Just googled and found this on Baby Centre

"Is it a good idea to use an electric toothbrush on my toddler's teeth?

Jane Shaw answers:
Yes - electric toothbrushes are more effective at removing plaque and most toddlers find them fun to use. My three-year-old son has been using one to clean his teeth for the last six months and I find that he does a much better job with it. I still check his teeth afterwards with a manual toothbrush but there is less for me to do. This boosts his morale and makes him feel he has done a good job.

Your toddler will be more likely to take to an electric toothbrush if he sees you using one and he will probably ask you if he can have a go. Look for a quality brand with a timer and a small oscillating head. A rechargeable brush is much better than a battery operated one (battery ones slow down as the battery runs down and won't clean so well). It really is worth investing in these features if you decide to get an electric brush.
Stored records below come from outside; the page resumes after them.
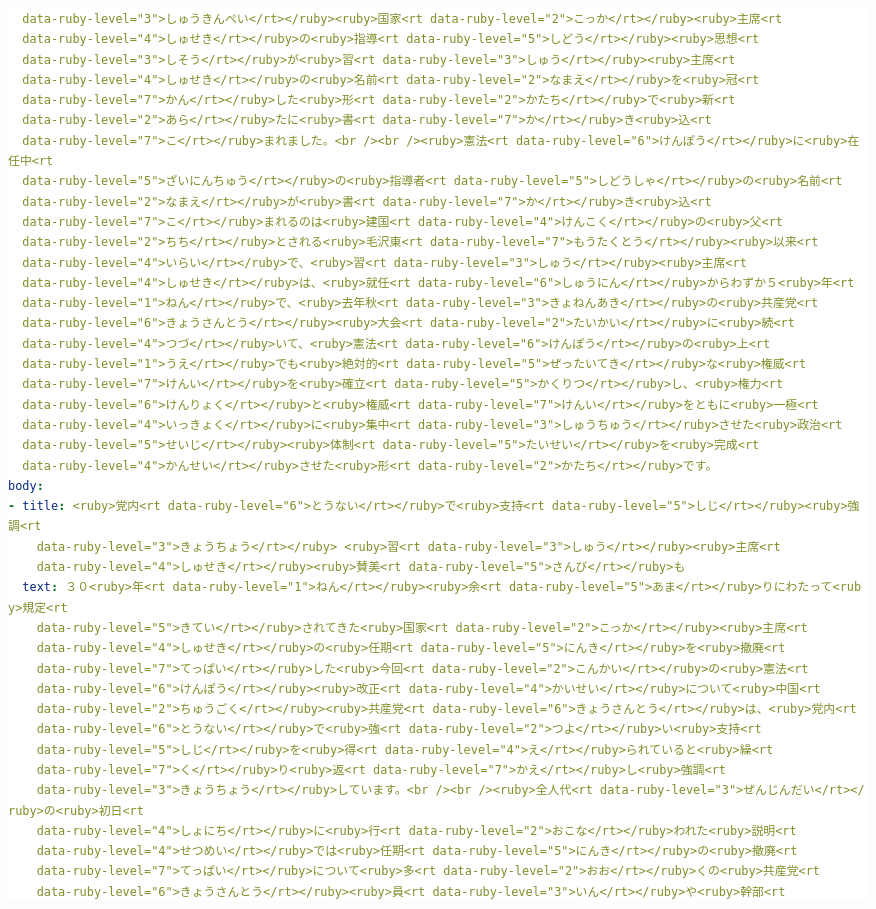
 ```yaml
  data-ruby-level="3">しゅうきんぺい</rt></ruby><ruby>国家<rt data-ruby-level="2">こっか</rt></ruby><ruby>主席<rt
  data-ruby-level="4">しゅせき</rt></ruby>の<ruby>指導<rt data-ruby-level="5">しどう</rt></ruby><ruby>思想<rt
  data-ruby-level="3">しそう</rt></ruby>が<ruby>習<rt data-ruby-level="3">しゅう</rt></ruby><ruby>主席<rt
  data-ruby-level="4">しゅせき</rt></ruby>の<ruby>名前<rt data-ruby-level="2">なまえ</rt></ruby>を<ruby>冠<rt
  data-ruby-level="7">かん</rt></ruby>した<ruby>形<rt data-ruby-level="2">かたち</rt></ruby>で<ruby>新<rt
  data-ruby-level="2">あら</rt></ruby>たに<ruby>書<rt data-ruby-level="7">か</rt></ruby>き<ruby>込<rt
  data-ruby-level="7">こ</rt></ruby>まれました。<br /><br /><ruby>憲法<rt data-ruby-level="6">けんぽう</rt></ruby>に<ruby>在任中<rt
  data-ruby-level="5">ざいにんちゅう</rt></ruby>の<ruby>指導者<rt data-ruby-level="5">しどうしゃ</rt></ruby>の<ruby>名前<rt
  data-ruby-level="2">なまえ</rt></ruby>が<ruby>書<rt data-ruby-level="7">か</rt></ruby>き<ruby>込<rt
  data-ruby-level="7">こ</rt></ruby>まれるのは<ruby>建国<rt data-ruby-level="4">けんこく</rt></ruby>の<ruby>父<rt
  data-ruby-level="2">ちち</rt></ruby>とされる<ruby>毛沢東<rt data-ruby-level="7">もうたくとう</rt></ruby><ruby>以来<rt
  data-ruby-level="4">いらい</rt></ruby>で、<ruby>習<rt data-ruby-level="3">しゅう</rt></ruby><ruby>主席<rt
  data-ruby-level="4">しゅせき</rt></ruby>は、<ruby>就任<rt data-ruby-level="6">しゅうにん</rt></ruby>からわずか５<ruby>年<rt
  data-ruby-level="1">ねん</rt></ruby>で、<ruby>去年秋<rt data-ruby-level="3">きょねんあき</rt></ruby>の<ruby>共産党<rt
  data-ruby-level="6">きょうさんとう</rt></ruby><ruby>大会<rt data-ruby-level="2">たいかい</rt></ruby>に<ruby>続<rt
  data-ruby-level="4">つづ</rt></ruby>いて、<ruby>憲法<rt data-ruby-level="6">けんぽう</rt></ruby>の<ruby>上<rt
  data-ruby-level="1">うえ</rt></ruby>でも<ruby>絶対的<rt data-ruby-level="5">ぜったいてき</rt></ruby>な<ruby>権威<rt
  data-ruby-level="7">けんい</rt></ruby>を<ruby>確立<rt data-ruby-level="5">かくりつ</rt></ruby>し、<ruby>権力<rt
  data-ruby-level="6">けんりょく</rt></ruby>と<ruby>権威<rt data-ruby-level="7">けんい</rt></ruby>をともに<ruby>一極<rt
  data-ruby-level="4">いっきょく</rt></ruby>に<ruby>集中<rt data-ruby-level="3">しゅうちゅう</rt></ruby>させた<ruby>政治<rt
  data-ruby-level="5">せいじ</rt></ruby><ruby>体制<rt data-ruby-level="5">たいせい</rt></ruby>を<ruby>完成<rt
  data-ruby-level="4">かんせい</rt></ruby>させた<ruby>形<rt data-ruby-level="2">かたち</rt></ruby>です。
body:
- title: <ruby>党内<rt data-ruby-level="6">とうない</rt></ruby>で<ruby>支持<rt data-ruby-level="5">しじ</rt></ruby><ruby>強調<rt
    data-ruby-level="3">きょうちょう</rt></ruby> <ruby>習<rt data-ruby-level="3">しゅう</rt></ruby><ruby>主席<rt
    data-ruby-level="4">しゅせき</rt></ruby><ruby>賛美<rt data-ruby-level="5">さんび</rt></ruby>も
  text: ３０<ruby>年<rt data-ruby-level="1">ねん</rt></ruby><ruby>余<rt data-ruby-level="5">あま</rt></ruby>りにわたって<ruby>規定<rt
    data-ruby-level="5">きてい</rt></ruby>されてきた<ruby>国家<rt data-ruby-level="2">こっか</rt></ruby><ruby>主席<rt
    data-ruby-level="4">しゅせき</rt></ruby>の<ruby>任期<rt data-ruby-level="5">にんき</rt></ruby>を<ruby>撤廃<rt
    data-ruby-level="7">てっぱい</rt></ruby>した<ruby>今回<rt data-ruby-level="2">こんかい</rt></ruby>の<ruby>憲法<rt
    data-ruby-level="6">けんぽう</rt></ruby><ruby>改正<rt data-ruby-level="4">かいせい</rt></ruby>について<ruby>中国<rt
    data-ruby-level="2">ちゅうごく</rt></ruby><ruby>共産党<rt data-ruby-level="6">きょうさんとう</rt></ruby>は、<ruby>党内<rt
    data-ruby-level="6">とうない</rt></ruby>で<ruby>強<rt data-ruby-level="2">つよ</rt></ruby>い<ruby>支持<rt
    data-ruby-level="5">しじ</rt></ruby>を<ruby>得<rt data-ruby-level="4">え</rt></ruby>られていると<ruby>繰<rt
    data-ruby-level="7">く</rt></ruby>り<ruby>返<rt data-ruby-level="7">かえ</rt></ruby>し<ruby>強調<rt
    data-ruby-level="3">きょうちょう</rt></ruby>しています。<br /><br /><ruby>全人代<rt data-ruby-level="3">ぜんじんだい</rt></ruby>の<ruby>初日<rt
    data-ruby-level="4">しょにち</rt></ruby>に<ruby>行<rt data-ruby-level="2">おこな</rt></ruby>われた<ruby>説明<rt
    data-ruby-level="4">せつめい</rt></ruby>では<ruby>任期<rt data-ruby-level="5">にんき</rt></ruby>の<ruby>撤廃<rt
    data-ruby-level="7">てっぱい</rt></ruby>について<ruby>多<rt data-ruby-level="2">おお</rt></ruby>くの<ruby>共産党<rt
    data-ruby-level="6">きょうさんとう</rt></ruby><ruby>員<rt data-ruby-level="3">いん</rt></ruby>や<ruby>幹部<rt
``` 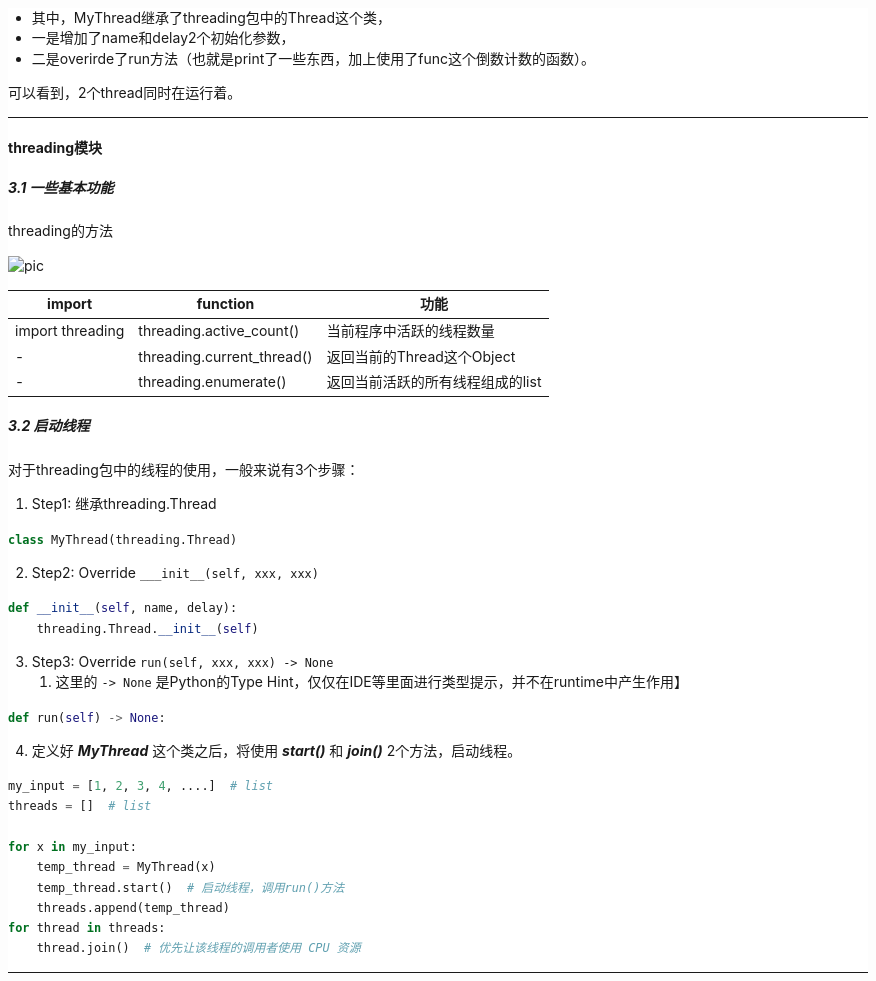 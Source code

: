 - 其中，MyThread继承了threading包中的Thread这个类，
- 一是增加了name和delay2个初始化参数，
- 二是overirde了run方法（也就是print了一些东西，加上使用了func这个倒数计数的函数）。

可以看到，2个thread同时在运行着。

---

#### threading模块

##### 3.1 一些基本功能

threading的方法

![pic](https://pic3.zhimg.com/v2-ebb70c07d9ee5c1795e970936bb7aa4e_b.png)

| import           | function                   | 功能                             |
| ---------------- | -------------------------- | -------------------------------- |
| import threading | threading.active_count()   | 当前程序中活跃的线程数量         |
| -                | threading.current_thread() | 返回当前的Thread这个Object       |
| -                | threading.enumerate()      | 返回当前活跃的所有线程组成的list |


##### 3.2 启动线程

对于threading包中的线程的使用，一般来说有3个步骤：

1. Step1: 继承threading.Thread


```py
class MyThread(threading.Thread)
```

2. Step2: Override `___init__(self, xxx, xxx)`


```py
def __init__(self, name, delay):
    threading.Thread.__init__(self)
```

3. Step3: Override `run(self, xxx, xxx) -> None`
   1. 这里的 `-> None` 是Python的Type Hint，仅仅在IDE等里面进行类型提示，并不在runtime中产生作用】

```py
def run(self) -> None:
```

4. 定义好 **_MyThread_** 这个类之后，将使用 **_start()_** 和 **_join()_** 2个方法，启动线程。


```py
my_input = [1, 2, 3, 4, ....]  # list
threads = []  # list

for x in my_input:
    temp_thread = MyThread(x)
    temp_thread.start()  # 启动线程，调用run()方法
    threads.append(temp_thread)
for thread in threads:
    thread.join()  # 优先让该线程的调用者使用 CPU 资源
```

---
As the heads are easy to change, it is possible to have one handle, with a separate head for each family member, to make the outlay more cost-effective.

If your toddler is reluctant to use an electric brush then just carry on with his favourite toothbrush until he feels ready to try again. Brushing his teeth well is more important than the type of toothbrush he uses."

Jane Shaw, BDS. Area of expertise: Dentist. Dr Jane Shaw qualified as a dentist in 1995 from Guy's Dental School (University of London). She currently works part-time in a family practice in Tenterden, Kent, with her husband and one other dentist. She has two children, George and Eleanor.

Dental expert on this site suggests yes too

dinny Wed 21-Feb-07 13:19:07

dd (4) and ds (2) have one each, they love them. gave ds his about 6 months ago.

chocolateshoes Wed 21-Feb-07 13:19:07

Thanks for those replies...so it looks as if I can go ahead and search for one - preferably one with a timer. Any ideas anyone? think I'll look at Boots 1st, not sure I'll even bother with Mothercare, but then sometimes they can surprise you. I wish there was a Mumsnet online shop!

chocolateshoes Wed 21-Feb-07 13:19:30

Where from Dinny?

dinny Wed 21-Feb-07 13:20:44

Boots, I think. or maybe Superdrug. DS's has a football on it. Actually, it may have been Tesco as I think my mil got it.

chocolateshoes Wed 21-Feb-07 13:22:28

Thanks. Have just looked at Boots online but can only see adult ones. Will coninue searching...

chocolateshoes Wed 21-Feb-07 13:34:07

Grrrr..the only one I've founs so far is jojomamanbebe but it is out of stock.

BettySpaghetti Wed 21-Feb-07 13:46:07

DD had a Boots one that had flashing lights on it -the idea being the child needs to brush for the time the lights flash (2 min I presume?).

Only problem was she messed about with it, spent all the time watching lights, switching on/off etc so we gave up on it. She was about 3/4 at the time.

chocolateshoes Wed 21-Feb-07 20:04:20

Thanks BettySpag. Am still searching (online) but not having that much luck thb. Looks like I'll actually have to go into town.Booo!